Well, first off they are in sales. No one in sales tells you this is a bad time to buy and they will always find a response to an objection or concern. Second, they are in sales and don’t have a good understanding of what economic conditions are needed to have lower rates. So what are these conditions that are needed to have a low-rate environment?

1. You need low inflation and we don’t have it. Inflation has broken out again in the last two months and will be back to 4%+ by the end of the year at the current rate. No self-respecting investor would accept low rates in a higher inflation environment. Basic economics.

2. More liquidity and we don’t have that either. The Fed is shrinking the balance sheet sucking out the money supply.

3. Bank strength. Well, we are 0-3 now, as banks are still seeing deposits falling, AOCI losses, rising defaults, higher capital requirements, holding low yield loans and assets, rising costs, higher insurance fees from FDIC, and higher deposit rates all while the Fed took away their bread and milk speculating on QE. What bank would hand out negative rates in that environment?

4. Low demand for borrowing. This one is tricky because it is counterintuitive and has to do with rate fallacy. As demand for borrowing rises so do rates. With more people asking for money, the banks can become choosy and increase rates. Borrowing like all other assets and commodities is bound by the laws of supply and demand. So far borrowing demand has slowed but not fallen. Consumers are racking up credit card debts and corporate issuance is still rising.

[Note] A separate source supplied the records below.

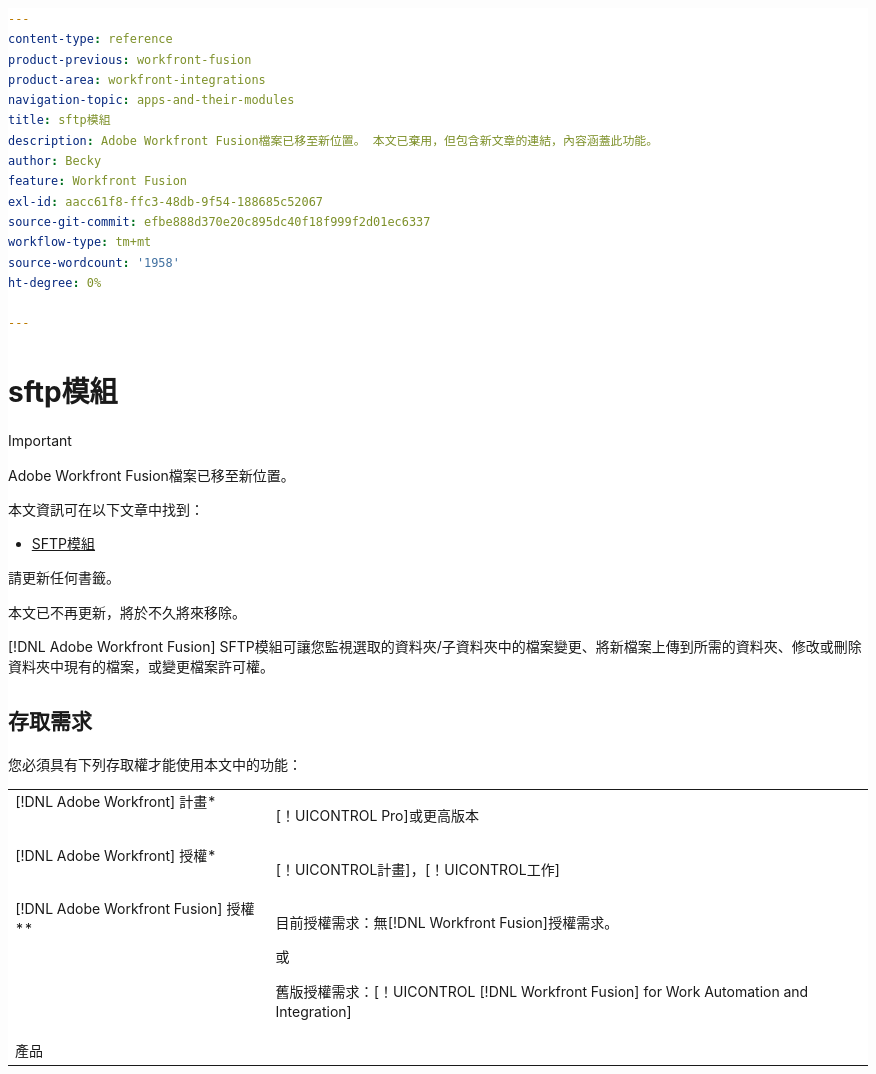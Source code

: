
 ```yaml
---
content-type: reference
product-previous: workfront-fusion
product-area: workfront-integrations
navigation-topic: apps-and-their-modules
title: sftp模組
description: Adobe Workfront Fusion檔案已移至新位置。 本文已棄用，但包含新文章的連結，內容涵蓋此功能。
author: Becky
feature: Workfront Fusion
exl-id: aacc61f8-ffc3-48db-9f54-188685c52067
source-git-commit: efbe888d370e20c895dc40f18f999f2d01ec6337
workflow-type: tm+mt
source-wordcount: '1958'
ht-degree: 0%

---
```


# sftp模組

>[!IMPORTANT]
>
>Adobe Workfront Fusion檔案已移至新位置。
>
>本文資訊可在以下文章中找到：
>
>* [SFTP模組](https://experienceleague.adobe.com/docs/workfront-fusion/using/references/apps-and-their-modules/universal-connectors/sftp.html)
>
>請更新任何書籤。
>
>本文已不再更新，將於不久將來移除。

[!DNL Adobe Workfront Fusion] SFTP模組可讓您監視選取的資料夾/子資料夾中的檔案變更、將新檔案上傳到所需的資料夾、修改或刪除資料夾中現有的檔案，或變更檔案許可權。

## 存取需求

您必須具有下列存取權才能使用本文中的功能：

<table style="table-layout:auto"> 
 <col> 
 <col> 
 <tbody> 
  <tr> 
   <td role="rowheader">[!DNL Adobe Workfront] 計畫*</td>
  <td> <p>[！UICONTROL Pro]或更高版本</p> </td>
  </tr> 
  <tr data-mc-conditions=""> 
   <td role="rowheader">[!DNL Adobe Workfront] 授權*</td>
   <td> <p>[！UICONTROL計畫]，[！UICONTROL工作]</p> </td> 
  </tr> 
  <tr> 
   <td role="rowheader">[!DNL Adobe Workfront Fusion] 授權**</td> 
   <td>
   <p>目前授權需求：無[!DNL Workfront Fusion]授權需求。</p>
   <p>或</p>
   <p>舊版授權需求：[！UICONTROL [!DNL Workfront Fusion] for Work Automation and Integration] </p>
   </td> 
  </tr> 
  <tr> 
   <td role="rowheader">產品</td> 
   <td>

Now the 10y has its own problems with the current and growing issuance of maturing government debt and deficit spending. As the gov continues to spend and roll over debt they are slowly inundating the market with debt (high demand for borrowing). This in turn sucks out liquidity and crowds out others that also want to borrow raising rates.

5. Low Risk and low uncertainty. Self self-explanatory and no one can argue we have either.

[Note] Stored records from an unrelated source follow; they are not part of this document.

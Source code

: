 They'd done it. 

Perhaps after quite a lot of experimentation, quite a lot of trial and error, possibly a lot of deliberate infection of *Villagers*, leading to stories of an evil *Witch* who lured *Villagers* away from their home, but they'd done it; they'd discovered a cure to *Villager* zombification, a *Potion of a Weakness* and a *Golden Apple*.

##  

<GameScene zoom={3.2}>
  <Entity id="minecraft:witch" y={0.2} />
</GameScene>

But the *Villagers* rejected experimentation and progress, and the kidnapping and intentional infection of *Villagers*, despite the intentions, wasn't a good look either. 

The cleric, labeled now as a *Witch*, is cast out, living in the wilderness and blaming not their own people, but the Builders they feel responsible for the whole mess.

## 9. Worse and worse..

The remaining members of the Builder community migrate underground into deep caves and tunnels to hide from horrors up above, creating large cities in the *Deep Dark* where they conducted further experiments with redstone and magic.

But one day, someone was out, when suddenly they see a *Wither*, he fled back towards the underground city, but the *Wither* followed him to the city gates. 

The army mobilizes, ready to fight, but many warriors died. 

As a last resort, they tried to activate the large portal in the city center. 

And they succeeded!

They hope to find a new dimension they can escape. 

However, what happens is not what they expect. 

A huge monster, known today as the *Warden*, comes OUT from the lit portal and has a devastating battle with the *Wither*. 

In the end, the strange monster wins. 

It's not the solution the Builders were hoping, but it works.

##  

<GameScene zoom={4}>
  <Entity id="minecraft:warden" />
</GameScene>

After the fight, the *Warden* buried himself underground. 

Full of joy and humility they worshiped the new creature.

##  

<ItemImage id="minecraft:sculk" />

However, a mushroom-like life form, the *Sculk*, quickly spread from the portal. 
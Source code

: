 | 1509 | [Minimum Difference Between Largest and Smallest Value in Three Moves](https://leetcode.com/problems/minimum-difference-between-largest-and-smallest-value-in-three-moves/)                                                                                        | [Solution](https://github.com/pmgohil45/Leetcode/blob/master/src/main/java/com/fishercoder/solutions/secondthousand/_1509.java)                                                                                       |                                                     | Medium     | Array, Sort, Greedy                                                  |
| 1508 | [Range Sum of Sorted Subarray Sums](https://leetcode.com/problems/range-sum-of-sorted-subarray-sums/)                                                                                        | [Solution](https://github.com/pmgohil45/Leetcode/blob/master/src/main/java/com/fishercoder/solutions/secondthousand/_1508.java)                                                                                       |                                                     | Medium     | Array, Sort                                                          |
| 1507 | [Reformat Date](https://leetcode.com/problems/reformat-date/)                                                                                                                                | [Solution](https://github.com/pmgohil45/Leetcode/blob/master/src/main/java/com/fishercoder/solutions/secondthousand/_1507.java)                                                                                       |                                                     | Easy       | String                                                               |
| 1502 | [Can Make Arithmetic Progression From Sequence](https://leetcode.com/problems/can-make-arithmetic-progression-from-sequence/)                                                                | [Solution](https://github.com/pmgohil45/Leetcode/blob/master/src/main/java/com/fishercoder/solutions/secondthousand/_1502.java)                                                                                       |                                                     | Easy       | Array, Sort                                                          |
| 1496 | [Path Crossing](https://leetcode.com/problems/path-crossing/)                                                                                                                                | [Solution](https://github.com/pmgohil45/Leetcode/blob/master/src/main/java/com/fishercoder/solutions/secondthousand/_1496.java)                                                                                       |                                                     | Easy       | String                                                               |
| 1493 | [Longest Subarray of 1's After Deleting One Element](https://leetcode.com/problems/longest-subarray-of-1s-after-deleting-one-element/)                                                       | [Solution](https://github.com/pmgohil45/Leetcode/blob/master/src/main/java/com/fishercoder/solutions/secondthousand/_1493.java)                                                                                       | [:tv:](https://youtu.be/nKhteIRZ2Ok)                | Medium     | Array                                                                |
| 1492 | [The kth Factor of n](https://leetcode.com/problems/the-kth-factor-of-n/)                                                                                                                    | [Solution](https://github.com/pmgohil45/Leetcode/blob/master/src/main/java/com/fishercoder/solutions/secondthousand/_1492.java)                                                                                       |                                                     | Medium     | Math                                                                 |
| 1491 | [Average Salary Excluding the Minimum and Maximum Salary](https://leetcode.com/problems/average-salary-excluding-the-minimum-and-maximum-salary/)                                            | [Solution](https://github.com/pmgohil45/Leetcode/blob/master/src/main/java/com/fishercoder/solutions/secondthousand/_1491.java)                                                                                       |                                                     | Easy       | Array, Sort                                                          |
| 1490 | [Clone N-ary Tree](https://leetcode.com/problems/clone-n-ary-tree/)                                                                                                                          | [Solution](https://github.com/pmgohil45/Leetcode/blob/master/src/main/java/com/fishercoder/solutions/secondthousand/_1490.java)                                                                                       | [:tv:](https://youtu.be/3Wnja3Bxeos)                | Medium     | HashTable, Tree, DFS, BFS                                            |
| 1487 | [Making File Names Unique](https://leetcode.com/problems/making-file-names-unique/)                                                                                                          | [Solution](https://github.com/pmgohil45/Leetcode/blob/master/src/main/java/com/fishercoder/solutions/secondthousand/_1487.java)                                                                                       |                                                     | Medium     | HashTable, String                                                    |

6. Credit loosening. Well if (2) is reducing your ability to have money to lend and cutting off your speculative action, (3) is weakening your balance sheet, (4) high demand gives you an opportunity to raise rates, and (5) your risk is higher then tightening standards and being picky makes sense.

1-6 are not aligned with the stars even under cloudy skies. Making claims that low rates are just right around the corner is plausibly implausible in the short term but everything is transitory so one day they will be right.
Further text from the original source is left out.